Ella is a writer and musician who lives and works in Northampton, Massachusetts. Her work has appeared in elimae, Everyday Genius, Summer Stock, NOÖ, Dinosaur Bees, and other locations.

 

Tim Woodall

Tim is a failed novelist and amateur professional. He is the author of The Drowners. In 2009 he co-wrote and co-directed the short comedy film HIV: The Musical, starring Martin Freeman and Julian Barratt. In 2010 he co-wrote The Girl is Mime, also starring Martin Freeman, and used the film’s success as an excuse to go on a jolly-up to the Cannes Film Festival with his friends. He now spends most evenings writing television and radio scripts, setting fire to rejection letters from the BBC and attempting to craft an original short story. Often his efforts are wasted. Tom Waits will probably sue him for plagiarism one day.

 

Michael Pogach

Michael Pogach

Michael is an English Professor and author of Zero to Sixty. He teaches at Northampton Community College, and is the founder of the school’s literary and arts magazine, The Laconic. He is also an editor at the online literary magazine, Obsession. Michael lives with his wife in Bethlehem, Pennsylvania.

 

Don Riesett

Don Riesett

Don is the author of Mr. America. He writes about a life that has taken him from Baltimore’s Pigtown to New York’s Madison Avenue to London’s Saville Row, and countless other notable (and not) cities of the world as an international advertising executive. There were also some fun times as a college jock and a few pit stops in psychiatric hospitals to round the boy out and add a bit more spice to his non-fiction fodder.

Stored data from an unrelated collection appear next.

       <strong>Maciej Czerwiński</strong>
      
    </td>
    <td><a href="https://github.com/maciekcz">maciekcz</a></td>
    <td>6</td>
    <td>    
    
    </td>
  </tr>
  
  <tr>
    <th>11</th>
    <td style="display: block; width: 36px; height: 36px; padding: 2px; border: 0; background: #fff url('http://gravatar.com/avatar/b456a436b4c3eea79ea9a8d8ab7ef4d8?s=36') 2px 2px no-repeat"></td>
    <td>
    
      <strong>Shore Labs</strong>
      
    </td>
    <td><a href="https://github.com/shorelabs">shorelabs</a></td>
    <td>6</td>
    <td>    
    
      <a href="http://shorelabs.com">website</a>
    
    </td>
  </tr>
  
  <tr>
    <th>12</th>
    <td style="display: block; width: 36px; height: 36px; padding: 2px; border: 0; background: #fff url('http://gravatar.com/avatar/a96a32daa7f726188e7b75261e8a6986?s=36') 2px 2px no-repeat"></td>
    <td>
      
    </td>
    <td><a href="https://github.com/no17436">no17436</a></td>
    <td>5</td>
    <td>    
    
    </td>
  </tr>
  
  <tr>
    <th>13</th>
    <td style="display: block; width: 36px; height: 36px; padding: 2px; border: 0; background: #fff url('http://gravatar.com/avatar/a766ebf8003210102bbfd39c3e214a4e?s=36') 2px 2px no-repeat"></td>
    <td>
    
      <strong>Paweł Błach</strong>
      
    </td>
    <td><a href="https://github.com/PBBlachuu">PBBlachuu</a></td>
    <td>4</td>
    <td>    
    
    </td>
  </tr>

His work has appeared in The Awakenings Review, Folly, Fox Cry Review, Home Planet News, ken*again, The Legendary, North Atlantic Review, Palo Alto Review, Red Wheelbarrow Literary Magazine, The South Carolina Review, The Writers Post Journal, and Gemini Magazine. His memoir, Mad Man, is currently in search of a publisher.

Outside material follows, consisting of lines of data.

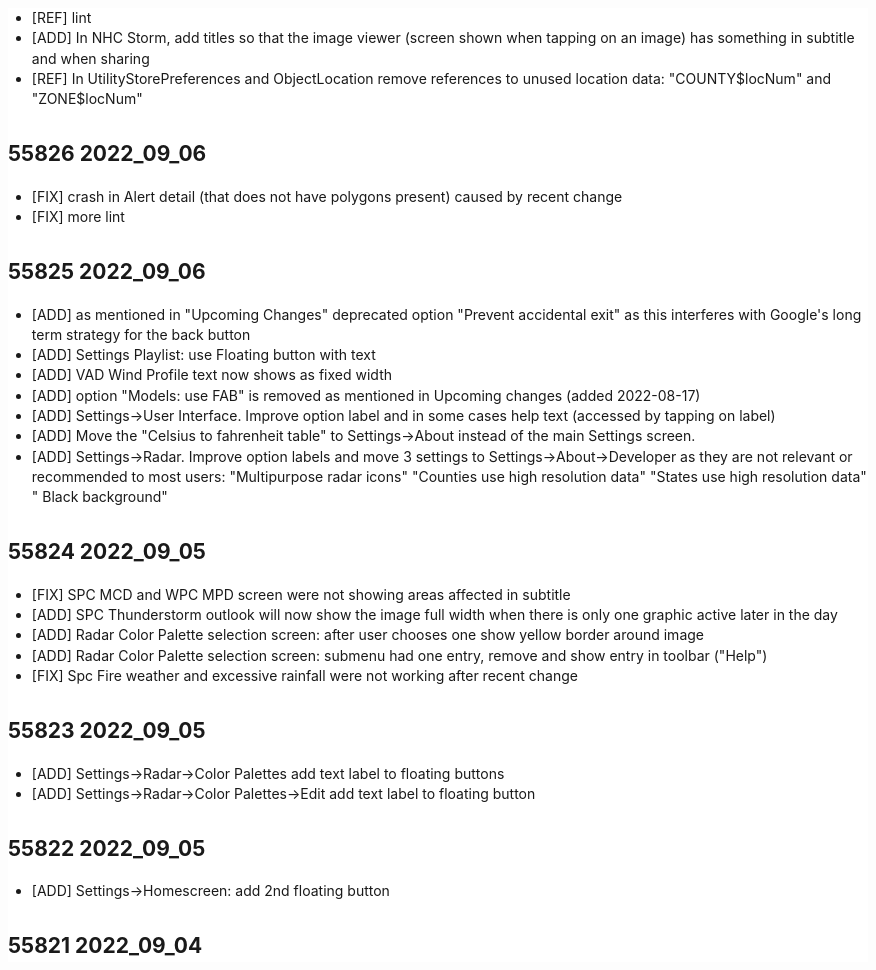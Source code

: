 * [REF] lint
* [ADD] In NHC Storm, add titles so that the image viewer (screen shown when tapping on an image)
  has something in subtitle and when sharing
* [REF] In UtilityStorePreferences and ObjectLocation remove references to unused location data:
  "COUNTY$locNum" and "ZONE$locNum"

## 55826 2022_09_06

* [FIX] crash in Alert detail (that does not have polygons present) caused by recent change
* [FIX] more lint

## 55825 2022_09_06

* [ADD] as mentioned in "Upcoming Changes" deprecated option "Prevent accidental exit" as this
  interferes with Google's
  long term strategy for the back button
* [ADD] Settings Playlist: use Floating button with text
* [ADD] VAD Wind Profile text now shows as fixed width
* [ADD] option "Models: use FAB" is removed as mentioned in Upcoming changes (added 2022-08-17)
* [ADD] Settings->User Interface. Improve option label and in some cases help text (accessed by
  tapping on label)
* [ADD] Move the "Celsius to fahrenheit table" to Settings->About instead of the main Settings
  screen.
* [ADD] Settings->Radar. Improve option labels and move 3 settings to Settings->About->Developer as
  they are not
  relevant or recommended to most users:
  "Multipurpose radar icons" "Counties use high resolution data" "States use high resolution data" "
  Black background"

## 55824 2022_09_05

* [FIX] SPC MCD and WPC MPD screen were not showing areas affected in subtitle
* [ADD] SPC Thunderstorm outlook will now show the image full width when there is only one graphic
  active later in the day
* [ADD] Radar Color Palette selection screen: after user chooses one show yellow border around image
* [ADD] Radar Color Palette selection screen: submenu had one entry, remove and show entry in
  toolbar ("Help")
* [FIX] Spc Fire weather and excessive rainfall were not working after recent change

## 55823 2022_09_05

* [ADD] Settings->Radar->Color Palettes add text label to floating buttons
* [ADD] Settings->Radar->Color Palettes->Edit add text label to floating button

## 55822 2022_09_05

* [ADD] Settings->Homescreen: add 2nd floating button

## 55821 2022_09_04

Don lives in Baltimore with his wife, Sande, and their cat, Little Man, who thinks he’s a dog and is treated like a person.

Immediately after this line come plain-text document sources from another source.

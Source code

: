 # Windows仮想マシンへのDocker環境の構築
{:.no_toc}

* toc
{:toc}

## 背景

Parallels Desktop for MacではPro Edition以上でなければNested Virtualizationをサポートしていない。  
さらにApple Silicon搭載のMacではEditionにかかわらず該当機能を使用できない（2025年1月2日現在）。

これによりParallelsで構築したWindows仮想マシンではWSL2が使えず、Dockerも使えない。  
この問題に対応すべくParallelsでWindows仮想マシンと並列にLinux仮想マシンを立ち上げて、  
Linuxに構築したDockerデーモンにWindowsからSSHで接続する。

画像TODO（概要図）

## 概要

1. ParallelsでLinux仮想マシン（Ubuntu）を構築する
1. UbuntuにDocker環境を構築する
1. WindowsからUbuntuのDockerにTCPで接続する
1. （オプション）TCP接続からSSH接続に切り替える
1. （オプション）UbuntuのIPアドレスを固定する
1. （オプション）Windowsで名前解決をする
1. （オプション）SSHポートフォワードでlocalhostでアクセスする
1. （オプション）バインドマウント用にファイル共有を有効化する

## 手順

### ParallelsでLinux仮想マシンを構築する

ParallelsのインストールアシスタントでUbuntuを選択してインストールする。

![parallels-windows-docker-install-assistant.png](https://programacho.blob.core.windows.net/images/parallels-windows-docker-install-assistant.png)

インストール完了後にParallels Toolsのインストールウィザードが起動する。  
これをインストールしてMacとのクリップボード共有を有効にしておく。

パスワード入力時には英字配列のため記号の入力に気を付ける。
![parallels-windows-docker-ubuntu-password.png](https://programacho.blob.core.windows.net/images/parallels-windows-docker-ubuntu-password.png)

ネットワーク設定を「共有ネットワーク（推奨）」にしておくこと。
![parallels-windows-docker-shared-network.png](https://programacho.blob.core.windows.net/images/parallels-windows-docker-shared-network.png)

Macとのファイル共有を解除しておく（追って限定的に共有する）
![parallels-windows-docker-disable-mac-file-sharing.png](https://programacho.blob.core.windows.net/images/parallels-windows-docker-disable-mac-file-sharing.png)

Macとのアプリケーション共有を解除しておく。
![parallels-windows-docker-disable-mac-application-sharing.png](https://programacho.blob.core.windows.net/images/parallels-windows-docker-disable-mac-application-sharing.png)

Read more at donriesett.com or chat at donriesett@comcast.net.

 

Adam Perry

Adam Perry

Adam lived the double life of a preschool teacher and rock drummer in San Francisco for six years. Now he’s a freelance writer living in your mom’s closet. Check out his blog: Beautiful Buzz

 

Jonathan Montgomery

Jonathan is the author of Taxis and Shit and he does, in fact, drive a taxi. Born in 1980 and raised in Akron, Ohio, he is a graduate of Sarah Lawrence College and Naropa University and lives and performs in Boulder, Colorado.

 

Eric Day

Eric is the author of Miracle of Miracles. He teaches and writes in Phoenix, Arizona. He’s currently working on a novel and a collection of essays about growing up in Boring, Oregon in the 80s. It wasn’t boring. . . .

 

Diane Klammer

Diane Klammer

Diane is the author of Shooting the Moon. At one time, Diane was a counseling psychologist working with the mentally ill, the developmentally disabled, and the elderly. Now she works as a naturalist in Colorado. She is married, and has two children. The previous three sentences become the kaleidoscope of her poetry.

 

John G. Rodwan Jr.

John is the author of Christmas Things and Fighters & Writers. His writing has been featured in many publications including: The American Interest, The Mailer Review, Blood and Thunder, The Oregonian, Philip Roth Studies, Palimpsest, Free Inquiry, The Humanist, and Secular World. He was raised in Detroit, Michigan, and in 2011, after fifteen years during which he lived in Geneva, Switzerland; Brooklyn, New York; and Portland, Oregon, he returned to his hometown.